### TASK PROMPT
Where a line in the records below includes "Jagelló", pull that line out.

*** EXCERPTED DATA Section Begins ***

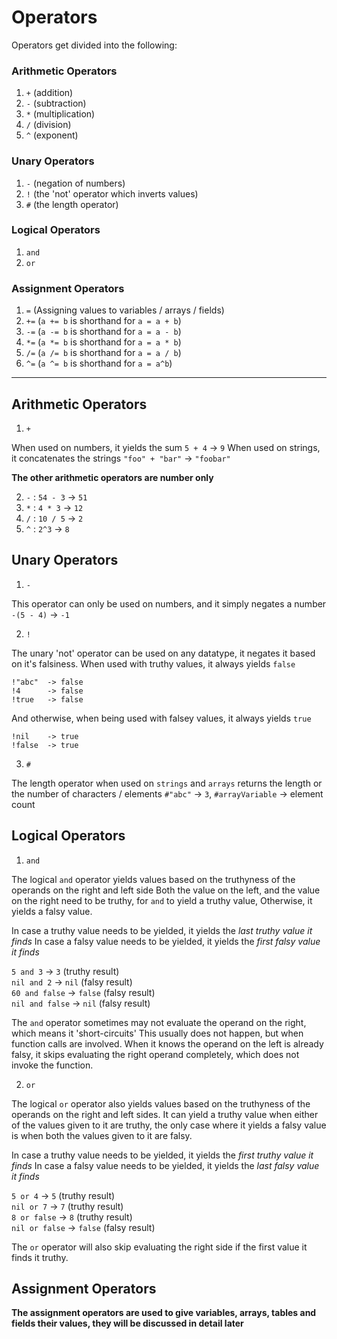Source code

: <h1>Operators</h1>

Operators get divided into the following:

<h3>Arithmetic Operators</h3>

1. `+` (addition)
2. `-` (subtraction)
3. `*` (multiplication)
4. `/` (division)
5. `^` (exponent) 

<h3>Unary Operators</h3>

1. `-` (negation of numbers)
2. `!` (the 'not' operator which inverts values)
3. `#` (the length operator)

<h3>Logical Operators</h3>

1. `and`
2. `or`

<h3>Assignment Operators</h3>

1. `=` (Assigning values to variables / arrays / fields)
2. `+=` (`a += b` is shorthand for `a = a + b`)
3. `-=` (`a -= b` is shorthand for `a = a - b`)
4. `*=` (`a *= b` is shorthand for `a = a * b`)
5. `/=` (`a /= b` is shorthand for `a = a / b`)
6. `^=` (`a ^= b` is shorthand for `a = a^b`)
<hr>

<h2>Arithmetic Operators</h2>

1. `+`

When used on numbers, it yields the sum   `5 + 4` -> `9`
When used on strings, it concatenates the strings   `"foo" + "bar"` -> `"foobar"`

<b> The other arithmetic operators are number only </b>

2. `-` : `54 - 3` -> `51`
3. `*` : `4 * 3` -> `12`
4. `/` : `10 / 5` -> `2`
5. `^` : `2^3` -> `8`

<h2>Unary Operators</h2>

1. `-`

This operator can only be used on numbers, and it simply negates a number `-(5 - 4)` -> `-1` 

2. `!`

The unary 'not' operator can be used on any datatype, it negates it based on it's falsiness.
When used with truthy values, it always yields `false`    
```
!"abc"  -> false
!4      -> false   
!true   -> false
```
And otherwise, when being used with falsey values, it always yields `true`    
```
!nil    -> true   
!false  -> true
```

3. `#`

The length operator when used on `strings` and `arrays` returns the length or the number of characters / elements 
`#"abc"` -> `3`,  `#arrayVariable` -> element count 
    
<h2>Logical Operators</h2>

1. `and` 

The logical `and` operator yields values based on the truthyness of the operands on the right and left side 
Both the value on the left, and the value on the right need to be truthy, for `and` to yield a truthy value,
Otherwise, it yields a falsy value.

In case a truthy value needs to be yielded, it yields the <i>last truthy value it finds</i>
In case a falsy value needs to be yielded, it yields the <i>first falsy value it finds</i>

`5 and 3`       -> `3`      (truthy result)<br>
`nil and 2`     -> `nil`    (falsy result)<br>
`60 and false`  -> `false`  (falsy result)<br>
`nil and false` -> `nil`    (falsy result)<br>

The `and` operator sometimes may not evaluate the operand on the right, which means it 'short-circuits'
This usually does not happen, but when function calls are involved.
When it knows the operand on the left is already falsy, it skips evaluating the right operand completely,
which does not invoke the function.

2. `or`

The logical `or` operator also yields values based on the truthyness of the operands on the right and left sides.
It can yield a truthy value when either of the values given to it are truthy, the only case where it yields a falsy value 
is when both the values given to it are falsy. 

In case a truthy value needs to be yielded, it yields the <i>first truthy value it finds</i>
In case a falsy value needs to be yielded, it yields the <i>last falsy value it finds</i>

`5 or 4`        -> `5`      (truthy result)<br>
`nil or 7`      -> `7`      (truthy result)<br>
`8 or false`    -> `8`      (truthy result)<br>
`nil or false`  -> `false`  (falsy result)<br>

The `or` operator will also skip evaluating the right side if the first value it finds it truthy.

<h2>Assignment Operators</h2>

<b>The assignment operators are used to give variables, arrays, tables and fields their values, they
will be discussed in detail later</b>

*** EXCERPTED DATA Section Ends ***
*** EXCERPTED DATA Section Begins ***

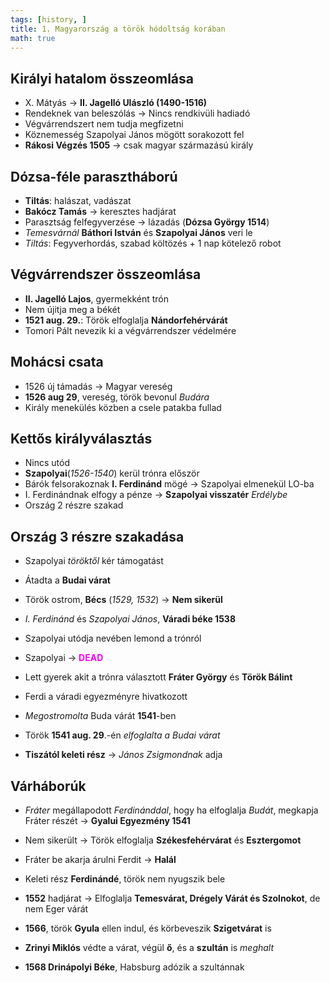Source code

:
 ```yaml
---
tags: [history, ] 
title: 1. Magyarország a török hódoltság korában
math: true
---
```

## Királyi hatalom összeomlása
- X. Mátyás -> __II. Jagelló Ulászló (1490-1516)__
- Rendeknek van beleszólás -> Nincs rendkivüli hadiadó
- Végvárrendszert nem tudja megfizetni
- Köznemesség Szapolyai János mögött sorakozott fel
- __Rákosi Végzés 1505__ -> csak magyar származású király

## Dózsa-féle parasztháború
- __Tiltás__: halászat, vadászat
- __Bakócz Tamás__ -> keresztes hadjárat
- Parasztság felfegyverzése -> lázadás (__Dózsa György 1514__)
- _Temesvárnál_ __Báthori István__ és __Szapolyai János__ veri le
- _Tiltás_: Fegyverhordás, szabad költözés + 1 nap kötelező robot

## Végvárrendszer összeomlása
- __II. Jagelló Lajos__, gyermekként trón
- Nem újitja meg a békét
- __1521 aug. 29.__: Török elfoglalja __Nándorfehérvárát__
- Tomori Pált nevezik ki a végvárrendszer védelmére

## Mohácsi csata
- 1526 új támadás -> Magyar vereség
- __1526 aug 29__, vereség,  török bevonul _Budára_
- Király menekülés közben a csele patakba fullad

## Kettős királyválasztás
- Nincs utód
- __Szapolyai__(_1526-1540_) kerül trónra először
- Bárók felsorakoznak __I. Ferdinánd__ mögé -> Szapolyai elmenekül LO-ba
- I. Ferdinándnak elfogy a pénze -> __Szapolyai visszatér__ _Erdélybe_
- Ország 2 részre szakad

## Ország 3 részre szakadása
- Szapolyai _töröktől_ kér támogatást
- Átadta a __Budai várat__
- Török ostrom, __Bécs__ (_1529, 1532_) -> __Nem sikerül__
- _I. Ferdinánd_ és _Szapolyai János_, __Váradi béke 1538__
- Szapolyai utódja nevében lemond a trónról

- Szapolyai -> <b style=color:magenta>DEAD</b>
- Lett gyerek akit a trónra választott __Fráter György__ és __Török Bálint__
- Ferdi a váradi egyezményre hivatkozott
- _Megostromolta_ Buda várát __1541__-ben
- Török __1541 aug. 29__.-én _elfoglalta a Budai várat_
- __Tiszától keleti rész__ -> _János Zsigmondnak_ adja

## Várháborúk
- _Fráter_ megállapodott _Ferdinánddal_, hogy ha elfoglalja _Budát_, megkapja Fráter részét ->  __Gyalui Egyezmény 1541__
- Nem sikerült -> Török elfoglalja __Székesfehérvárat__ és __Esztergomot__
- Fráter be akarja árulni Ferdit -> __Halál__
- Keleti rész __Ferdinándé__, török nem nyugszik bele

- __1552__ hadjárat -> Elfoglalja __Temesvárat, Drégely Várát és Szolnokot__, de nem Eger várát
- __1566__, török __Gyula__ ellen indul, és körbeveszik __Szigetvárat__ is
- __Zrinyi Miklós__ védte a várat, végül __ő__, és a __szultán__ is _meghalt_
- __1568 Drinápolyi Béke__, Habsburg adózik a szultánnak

*** EXCERPTED DATA Section Ends ***
*** EXCERPTED DATA Section Begins ***

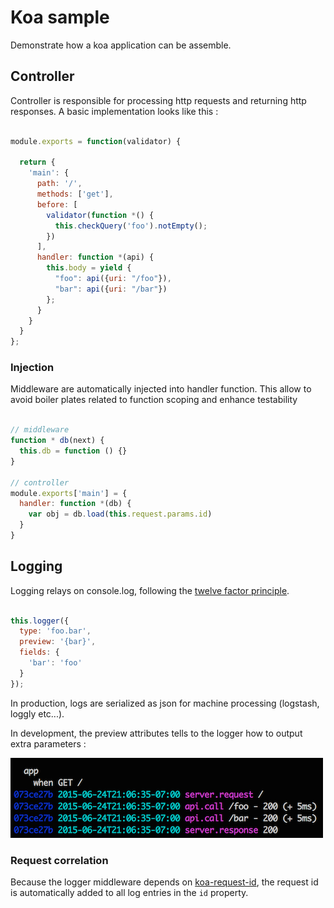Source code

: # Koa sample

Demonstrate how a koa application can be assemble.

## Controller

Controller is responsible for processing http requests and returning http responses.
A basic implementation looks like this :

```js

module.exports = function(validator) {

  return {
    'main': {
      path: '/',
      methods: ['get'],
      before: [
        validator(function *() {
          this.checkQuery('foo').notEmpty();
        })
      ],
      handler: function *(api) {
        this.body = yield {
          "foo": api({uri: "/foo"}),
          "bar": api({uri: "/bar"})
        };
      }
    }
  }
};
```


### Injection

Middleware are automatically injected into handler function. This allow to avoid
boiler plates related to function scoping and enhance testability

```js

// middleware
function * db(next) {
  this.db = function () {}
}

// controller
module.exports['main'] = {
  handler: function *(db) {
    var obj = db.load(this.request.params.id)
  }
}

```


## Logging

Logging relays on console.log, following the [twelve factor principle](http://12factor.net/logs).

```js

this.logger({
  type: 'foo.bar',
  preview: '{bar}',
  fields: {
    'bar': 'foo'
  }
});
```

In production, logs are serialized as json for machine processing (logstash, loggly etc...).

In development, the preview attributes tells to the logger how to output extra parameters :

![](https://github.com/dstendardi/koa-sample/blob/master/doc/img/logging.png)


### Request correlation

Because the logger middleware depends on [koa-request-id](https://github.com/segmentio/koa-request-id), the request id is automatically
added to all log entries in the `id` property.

*** EXCERPTED DATA Section Ends ***

### REPLY TO THE TASK
- X. Mátyás -> __II. Jagelló Ulászló (1490-1516)__
- __II. Jagelló Lajos__, gyermekként trón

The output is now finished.